START Records for this task
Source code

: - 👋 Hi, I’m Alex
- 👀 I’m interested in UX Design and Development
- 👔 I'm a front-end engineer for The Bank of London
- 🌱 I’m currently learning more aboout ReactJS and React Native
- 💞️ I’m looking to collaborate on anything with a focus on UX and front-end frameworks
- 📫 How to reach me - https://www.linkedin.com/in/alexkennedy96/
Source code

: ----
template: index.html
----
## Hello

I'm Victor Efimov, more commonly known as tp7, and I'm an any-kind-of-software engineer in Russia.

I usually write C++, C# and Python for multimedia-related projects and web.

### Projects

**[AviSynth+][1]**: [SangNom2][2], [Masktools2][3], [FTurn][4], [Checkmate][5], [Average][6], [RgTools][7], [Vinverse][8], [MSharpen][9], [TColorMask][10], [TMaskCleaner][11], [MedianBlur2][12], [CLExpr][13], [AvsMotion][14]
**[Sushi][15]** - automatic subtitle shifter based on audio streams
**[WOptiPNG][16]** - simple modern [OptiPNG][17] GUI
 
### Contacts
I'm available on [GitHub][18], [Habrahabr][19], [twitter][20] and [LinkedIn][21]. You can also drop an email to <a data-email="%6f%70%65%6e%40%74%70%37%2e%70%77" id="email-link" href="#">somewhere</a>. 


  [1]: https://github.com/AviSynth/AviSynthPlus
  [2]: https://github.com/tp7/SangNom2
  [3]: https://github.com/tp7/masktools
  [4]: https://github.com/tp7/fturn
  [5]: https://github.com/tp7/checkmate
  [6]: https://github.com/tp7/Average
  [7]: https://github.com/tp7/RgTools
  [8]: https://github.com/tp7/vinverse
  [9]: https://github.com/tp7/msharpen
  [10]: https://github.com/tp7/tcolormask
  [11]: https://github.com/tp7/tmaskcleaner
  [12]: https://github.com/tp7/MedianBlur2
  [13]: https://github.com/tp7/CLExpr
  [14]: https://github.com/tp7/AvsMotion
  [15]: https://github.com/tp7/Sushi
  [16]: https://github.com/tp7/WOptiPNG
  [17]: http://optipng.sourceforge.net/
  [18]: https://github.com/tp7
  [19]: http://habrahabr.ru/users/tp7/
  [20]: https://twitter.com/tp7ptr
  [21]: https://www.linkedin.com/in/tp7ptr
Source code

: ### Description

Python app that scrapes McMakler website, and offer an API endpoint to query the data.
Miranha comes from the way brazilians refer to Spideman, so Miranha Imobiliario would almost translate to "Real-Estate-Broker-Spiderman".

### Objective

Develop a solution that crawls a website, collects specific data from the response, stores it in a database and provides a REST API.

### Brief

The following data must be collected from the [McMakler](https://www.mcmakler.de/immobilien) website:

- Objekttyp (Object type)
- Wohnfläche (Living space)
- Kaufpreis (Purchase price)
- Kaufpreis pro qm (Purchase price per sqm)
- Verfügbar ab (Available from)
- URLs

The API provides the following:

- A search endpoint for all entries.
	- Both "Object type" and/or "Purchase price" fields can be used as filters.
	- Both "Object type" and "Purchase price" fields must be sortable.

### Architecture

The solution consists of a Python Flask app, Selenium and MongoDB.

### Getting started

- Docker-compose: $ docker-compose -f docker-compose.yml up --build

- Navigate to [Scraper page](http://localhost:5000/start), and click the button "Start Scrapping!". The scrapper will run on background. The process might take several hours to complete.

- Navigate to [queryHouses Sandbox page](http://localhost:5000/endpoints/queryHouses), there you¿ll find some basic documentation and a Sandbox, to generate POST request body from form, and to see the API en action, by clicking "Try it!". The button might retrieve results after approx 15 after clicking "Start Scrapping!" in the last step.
END Records for this task
▶ Task to complete: Return every line of the preceding records in which the word "that" appears.

▶ Solution to this exercise:
Python app that scrapes McMakler website, and offer an API endpoint to query the data.
Develop a solution that crawls a website, collects specific data from the response, stores it in a database and provides a REST API.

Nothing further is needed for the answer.